• WHAT THE TASK ASKS
Only a number is wanted here: the count of lines in the entries below that contain the word "team".

=== Section Start ===

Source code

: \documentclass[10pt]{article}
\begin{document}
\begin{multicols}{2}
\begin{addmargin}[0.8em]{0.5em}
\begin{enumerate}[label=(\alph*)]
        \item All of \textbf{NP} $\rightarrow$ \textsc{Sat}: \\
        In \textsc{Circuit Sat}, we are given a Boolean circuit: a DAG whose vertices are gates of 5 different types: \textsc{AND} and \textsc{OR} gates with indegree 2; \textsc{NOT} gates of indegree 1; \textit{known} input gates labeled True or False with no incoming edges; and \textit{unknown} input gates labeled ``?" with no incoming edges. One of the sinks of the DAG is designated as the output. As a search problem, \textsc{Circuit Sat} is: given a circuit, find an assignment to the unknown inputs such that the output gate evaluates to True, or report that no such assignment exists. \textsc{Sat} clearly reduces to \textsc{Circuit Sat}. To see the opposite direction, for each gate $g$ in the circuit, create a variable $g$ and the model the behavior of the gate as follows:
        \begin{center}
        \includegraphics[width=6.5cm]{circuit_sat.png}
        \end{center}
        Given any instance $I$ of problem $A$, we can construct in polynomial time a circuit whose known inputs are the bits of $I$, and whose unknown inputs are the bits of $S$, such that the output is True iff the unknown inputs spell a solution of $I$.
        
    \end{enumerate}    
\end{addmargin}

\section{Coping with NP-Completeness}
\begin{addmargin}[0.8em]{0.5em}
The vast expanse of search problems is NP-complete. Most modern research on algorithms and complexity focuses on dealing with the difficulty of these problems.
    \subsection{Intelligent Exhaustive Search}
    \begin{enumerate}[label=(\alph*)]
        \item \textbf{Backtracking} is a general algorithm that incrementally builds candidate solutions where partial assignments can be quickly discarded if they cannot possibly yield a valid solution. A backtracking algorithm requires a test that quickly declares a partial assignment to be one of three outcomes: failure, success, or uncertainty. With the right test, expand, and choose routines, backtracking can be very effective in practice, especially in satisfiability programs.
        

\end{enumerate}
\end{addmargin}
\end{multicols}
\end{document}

=== Section End ===
=== Section Start ===

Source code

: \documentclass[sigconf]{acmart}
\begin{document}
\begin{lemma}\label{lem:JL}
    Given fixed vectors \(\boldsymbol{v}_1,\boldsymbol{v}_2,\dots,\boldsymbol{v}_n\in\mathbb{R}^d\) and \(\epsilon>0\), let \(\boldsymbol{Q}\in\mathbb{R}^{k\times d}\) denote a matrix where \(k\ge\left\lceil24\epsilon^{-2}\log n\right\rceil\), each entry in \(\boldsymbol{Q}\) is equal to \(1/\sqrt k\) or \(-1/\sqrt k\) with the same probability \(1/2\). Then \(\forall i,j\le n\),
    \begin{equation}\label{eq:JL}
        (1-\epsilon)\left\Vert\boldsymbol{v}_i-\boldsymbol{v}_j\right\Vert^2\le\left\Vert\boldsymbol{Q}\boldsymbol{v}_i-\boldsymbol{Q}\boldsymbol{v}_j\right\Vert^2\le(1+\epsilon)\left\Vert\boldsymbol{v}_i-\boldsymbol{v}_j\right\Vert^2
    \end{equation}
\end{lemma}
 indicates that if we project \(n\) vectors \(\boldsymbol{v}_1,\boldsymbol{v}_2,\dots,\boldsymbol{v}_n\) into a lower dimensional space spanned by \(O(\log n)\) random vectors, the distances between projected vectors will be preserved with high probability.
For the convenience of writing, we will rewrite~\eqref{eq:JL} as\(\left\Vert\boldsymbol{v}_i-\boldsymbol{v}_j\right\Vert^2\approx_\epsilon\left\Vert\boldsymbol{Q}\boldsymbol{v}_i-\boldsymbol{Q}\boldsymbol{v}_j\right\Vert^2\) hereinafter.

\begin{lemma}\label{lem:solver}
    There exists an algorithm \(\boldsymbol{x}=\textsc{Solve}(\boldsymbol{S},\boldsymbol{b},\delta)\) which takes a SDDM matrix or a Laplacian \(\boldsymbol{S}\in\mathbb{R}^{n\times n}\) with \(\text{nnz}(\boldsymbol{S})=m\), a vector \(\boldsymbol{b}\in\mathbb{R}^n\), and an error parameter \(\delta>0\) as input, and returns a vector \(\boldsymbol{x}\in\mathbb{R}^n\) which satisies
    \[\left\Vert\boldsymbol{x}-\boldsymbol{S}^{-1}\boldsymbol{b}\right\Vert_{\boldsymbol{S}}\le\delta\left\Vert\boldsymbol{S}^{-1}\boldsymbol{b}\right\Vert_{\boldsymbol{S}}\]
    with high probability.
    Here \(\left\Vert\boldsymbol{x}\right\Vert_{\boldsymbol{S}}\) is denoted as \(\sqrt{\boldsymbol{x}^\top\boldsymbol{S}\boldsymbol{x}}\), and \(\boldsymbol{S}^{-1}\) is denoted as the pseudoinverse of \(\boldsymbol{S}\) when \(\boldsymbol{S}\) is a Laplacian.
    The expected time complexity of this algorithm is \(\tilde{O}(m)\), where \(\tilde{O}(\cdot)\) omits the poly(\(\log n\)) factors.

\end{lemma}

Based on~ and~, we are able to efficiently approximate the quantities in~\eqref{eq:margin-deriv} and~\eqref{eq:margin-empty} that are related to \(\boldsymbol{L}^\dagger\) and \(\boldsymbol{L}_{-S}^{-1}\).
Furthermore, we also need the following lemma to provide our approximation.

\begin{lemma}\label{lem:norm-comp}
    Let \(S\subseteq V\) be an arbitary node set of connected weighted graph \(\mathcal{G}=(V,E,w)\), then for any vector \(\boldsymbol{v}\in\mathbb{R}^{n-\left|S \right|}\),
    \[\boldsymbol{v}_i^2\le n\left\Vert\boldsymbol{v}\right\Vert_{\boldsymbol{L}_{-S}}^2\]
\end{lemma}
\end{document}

=== Section End ===
=== Section Start ===

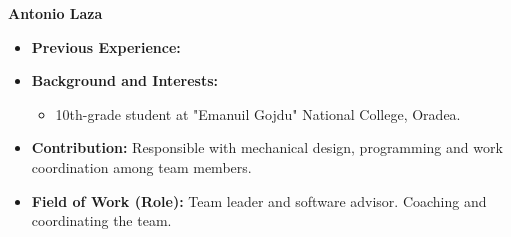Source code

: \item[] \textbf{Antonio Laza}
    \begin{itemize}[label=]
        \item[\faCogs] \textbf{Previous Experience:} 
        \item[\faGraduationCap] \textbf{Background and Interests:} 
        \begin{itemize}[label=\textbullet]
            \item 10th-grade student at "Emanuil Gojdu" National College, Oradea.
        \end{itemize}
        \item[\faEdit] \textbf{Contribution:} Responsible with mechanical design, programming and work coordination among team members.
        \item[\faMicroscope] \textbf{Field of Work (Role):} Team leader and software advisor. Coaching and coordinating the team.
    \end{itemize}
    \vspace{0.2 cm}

=== Section End ===

• YOUR RESPONSE
2